── SUPPLIED DATA ──

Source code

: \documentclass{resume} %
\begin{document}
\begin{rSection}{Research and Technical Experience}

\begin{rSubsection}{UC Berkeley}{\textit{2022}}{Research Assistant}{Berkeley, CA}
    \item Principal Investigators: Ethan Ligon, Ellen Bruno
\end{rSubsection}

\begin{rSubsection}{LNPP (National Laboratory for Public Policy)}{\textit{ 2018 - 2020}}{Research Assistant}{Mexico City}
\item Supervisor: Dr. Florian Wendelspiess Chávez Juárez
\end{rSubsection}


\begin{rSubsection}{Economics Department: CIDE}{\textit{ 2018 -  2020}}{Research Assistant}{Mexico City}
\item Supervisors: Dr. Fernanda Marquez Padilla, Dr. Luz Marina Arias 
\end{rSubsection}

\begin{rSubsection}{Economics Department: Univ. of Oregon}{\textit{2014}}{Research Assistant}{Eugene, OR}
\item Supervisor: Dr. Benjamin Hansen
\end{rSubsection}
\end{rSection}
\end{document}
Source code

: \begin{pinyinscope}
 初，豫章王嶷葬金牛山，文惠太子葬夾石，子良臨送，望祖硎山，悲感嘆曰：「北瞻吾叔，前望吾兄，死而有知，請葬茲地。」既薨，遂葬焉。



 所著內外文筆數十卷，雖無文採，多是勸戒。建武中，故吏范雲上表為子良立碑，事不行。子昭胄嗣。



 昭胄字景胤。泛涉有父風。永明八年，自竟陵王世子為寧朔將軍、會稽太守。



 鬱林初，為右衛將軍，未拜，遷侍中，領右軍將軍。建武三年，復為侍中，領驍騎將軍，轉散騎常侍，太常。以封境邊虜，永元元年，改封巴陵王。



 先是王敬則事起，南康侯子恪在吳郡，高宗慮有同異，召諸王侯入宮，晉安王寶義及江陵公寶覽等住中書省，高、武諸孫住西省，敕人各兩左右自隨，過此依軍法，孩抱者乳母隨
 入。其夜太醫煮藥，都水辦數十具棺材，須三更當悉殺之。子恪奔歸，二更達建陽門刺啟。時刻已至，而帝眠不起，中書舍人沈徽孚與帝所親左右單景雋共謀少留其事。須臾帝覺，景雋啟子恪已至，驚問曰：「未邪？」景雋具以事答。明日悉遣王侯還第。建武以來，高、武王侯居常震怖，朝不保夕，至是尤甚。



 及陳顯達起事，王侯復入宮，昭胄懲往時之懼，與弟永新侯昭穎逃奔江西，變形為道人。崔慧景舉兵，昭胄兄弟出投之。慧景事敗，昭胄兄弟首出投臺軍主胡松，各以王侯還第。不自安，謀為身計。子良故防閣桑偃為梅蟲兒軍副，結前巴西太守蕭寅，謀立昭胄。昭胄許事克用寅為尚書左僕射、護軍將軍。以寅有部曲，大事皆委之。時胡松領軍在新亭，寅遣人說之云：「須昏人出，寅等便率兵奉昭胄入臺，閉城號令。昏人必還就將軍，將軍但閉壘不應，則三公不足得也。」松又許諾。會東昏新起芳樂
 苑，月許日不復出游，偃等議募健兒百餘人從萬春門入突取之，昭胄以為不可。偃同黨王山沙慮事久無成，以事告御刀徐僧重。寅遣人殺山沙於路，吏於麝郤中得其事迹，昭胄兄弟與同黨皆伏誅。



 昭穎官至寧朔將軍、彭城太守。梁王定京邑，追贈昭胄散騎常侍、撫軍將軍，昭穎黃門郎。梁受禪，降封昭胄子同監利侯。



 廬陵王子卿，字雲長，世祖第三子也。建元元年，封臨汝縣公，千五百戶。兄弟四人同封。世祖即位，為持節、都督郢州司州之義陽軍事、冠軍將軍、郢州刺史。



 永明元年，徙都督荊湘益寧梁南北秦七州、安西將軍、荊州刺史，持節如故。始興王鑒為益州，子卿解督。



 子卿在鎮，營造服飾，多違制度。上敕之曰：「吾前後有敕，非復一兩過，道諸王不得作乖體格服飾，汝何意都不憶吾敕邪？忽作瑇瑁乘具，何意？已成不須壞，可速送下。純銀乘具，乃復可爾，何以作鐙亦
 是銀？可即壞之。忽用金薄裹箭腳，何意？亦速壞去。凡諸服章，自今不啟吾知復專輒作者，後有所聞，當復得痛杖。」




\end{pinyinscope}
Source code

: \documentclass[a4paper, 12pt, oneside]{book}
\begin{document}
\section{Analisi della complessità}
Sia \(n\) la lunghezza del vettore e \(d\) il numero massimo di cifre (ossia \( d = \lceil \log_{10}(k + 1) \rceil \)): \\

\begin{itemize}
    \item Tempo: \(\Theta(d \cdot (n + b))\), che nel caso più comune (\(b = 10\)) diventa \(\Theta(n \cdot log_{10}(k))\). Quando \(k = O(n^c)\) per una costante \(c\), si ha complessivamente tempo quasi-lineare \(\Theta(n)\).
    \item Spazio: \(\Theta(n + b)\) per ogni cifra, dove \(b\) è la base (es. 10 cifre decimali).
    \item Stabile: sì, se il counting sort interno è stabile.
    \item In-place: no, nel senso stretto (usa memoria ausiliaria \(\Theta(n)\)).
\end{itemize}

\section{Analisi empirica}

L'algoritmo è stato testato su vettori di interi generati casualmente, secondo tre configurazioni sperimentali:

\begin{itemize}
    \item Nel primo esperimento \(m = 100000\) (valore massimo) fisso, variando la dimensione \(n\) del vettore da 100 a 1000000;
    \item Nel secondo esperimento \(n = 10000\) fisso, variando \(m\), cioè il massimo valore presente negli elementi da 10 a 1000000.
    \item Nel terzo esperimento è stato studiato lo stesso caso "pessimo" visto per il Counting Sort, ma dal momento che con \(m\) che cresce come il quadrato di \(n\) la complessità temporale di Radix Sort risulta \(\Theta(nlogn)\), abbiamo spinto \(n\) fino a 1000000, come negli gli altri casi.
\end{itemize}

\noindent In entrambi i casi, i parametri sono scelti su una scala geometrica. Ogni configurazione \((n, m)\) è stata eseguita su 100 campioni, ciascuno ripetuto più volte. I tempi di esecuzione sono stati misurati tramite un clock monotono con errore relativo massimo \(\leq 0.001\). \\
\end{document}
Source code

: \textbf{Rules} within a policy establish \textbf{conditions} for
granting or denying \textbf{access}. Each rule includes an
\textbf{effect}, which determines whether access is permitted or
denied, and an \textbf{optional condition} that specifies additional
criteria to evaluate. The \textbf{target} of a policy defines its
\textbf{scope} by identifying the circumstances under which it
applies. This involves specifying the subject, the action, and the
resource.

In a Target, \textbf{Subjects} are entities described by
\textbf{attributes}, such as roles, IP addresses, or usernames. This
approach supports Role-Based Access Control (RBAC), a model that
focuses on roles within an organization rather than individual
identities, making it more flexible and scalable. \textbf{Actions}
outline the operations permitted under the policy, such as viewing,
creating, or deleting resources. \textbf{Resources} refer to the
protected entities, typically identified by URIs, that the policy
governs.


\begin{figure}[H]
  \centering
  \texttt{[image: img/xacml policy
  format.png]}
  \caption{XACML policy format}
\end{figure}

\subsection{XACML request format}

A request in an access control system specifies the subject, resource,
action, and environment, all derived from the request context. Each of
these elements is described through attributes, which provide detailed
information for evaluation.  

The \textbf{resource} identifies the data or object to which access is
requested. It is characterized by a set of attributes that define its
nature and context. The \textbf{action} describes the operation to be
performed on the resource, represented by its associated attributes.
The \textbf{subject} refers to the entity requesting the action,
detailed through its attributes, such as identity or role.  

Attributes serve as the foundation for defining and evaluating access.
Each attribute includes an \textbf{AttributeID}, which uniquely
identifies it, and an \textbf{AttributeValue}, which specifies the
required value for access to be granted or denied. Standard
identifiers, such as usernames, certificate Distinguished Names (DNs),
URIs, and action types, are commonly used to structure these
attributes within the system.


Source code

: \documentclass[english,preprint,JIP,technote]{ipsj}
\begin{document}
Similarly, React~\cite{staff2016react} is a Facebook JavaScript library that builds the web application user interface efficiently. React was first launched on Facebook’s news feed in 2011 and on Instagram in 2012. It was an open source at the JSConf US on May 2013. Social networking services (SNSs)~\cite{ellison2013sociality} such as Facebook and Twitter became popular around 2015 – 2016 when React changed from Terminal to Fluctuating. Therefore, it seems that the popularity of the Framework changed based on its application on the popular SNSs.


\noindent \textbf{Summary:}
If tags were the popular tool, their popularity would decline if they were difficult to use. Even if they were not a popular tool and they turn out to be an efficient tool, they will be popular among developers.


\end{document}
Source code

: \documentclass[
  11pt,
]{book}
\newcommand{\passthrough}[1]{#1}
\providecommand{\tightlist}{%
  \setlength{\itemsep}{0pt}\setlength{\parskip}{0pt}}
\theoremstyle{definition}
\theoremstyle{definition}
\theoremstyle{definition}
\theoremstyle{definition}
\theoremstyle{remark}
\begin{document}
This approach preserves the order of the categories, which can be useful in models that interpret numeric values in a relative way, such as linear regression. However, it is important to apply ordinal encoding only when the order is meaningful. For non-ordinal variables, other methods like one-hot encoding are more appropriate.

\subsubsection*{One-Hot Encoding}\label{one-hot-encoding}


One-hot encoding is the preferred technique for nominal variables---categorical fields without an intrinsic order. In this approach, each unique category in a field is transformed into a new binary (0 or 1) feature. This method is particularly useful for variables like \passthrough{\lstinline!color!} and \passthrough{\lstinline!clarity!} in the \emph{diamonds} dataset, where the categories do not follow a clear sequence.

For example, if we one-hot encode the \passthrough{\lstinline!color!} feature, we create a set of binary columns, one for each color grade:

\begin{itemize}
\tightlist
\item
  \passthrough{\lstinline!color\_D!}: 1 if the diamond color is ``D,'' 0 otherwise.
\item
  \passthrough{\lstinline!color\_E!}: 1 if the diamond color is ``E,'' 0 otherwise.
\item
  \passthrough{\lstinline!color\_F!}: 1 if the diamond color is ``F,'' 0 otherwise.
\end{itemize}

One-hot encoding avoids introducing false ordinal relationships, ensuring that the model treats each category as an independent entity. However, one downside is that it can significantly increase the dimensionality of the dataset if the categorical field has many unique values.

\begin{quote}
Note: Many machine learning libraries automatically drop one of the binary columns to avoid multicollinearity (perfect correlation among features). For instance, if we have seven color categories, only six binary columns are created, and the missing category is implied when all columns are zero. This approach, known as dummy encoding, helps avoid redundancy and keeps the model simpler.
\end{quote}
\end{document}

───

(WORK REQUEST):
Of all the lines above, tally those with the word "identifies". Write the total only.

(ANSWER TO THE PROBLEM):
2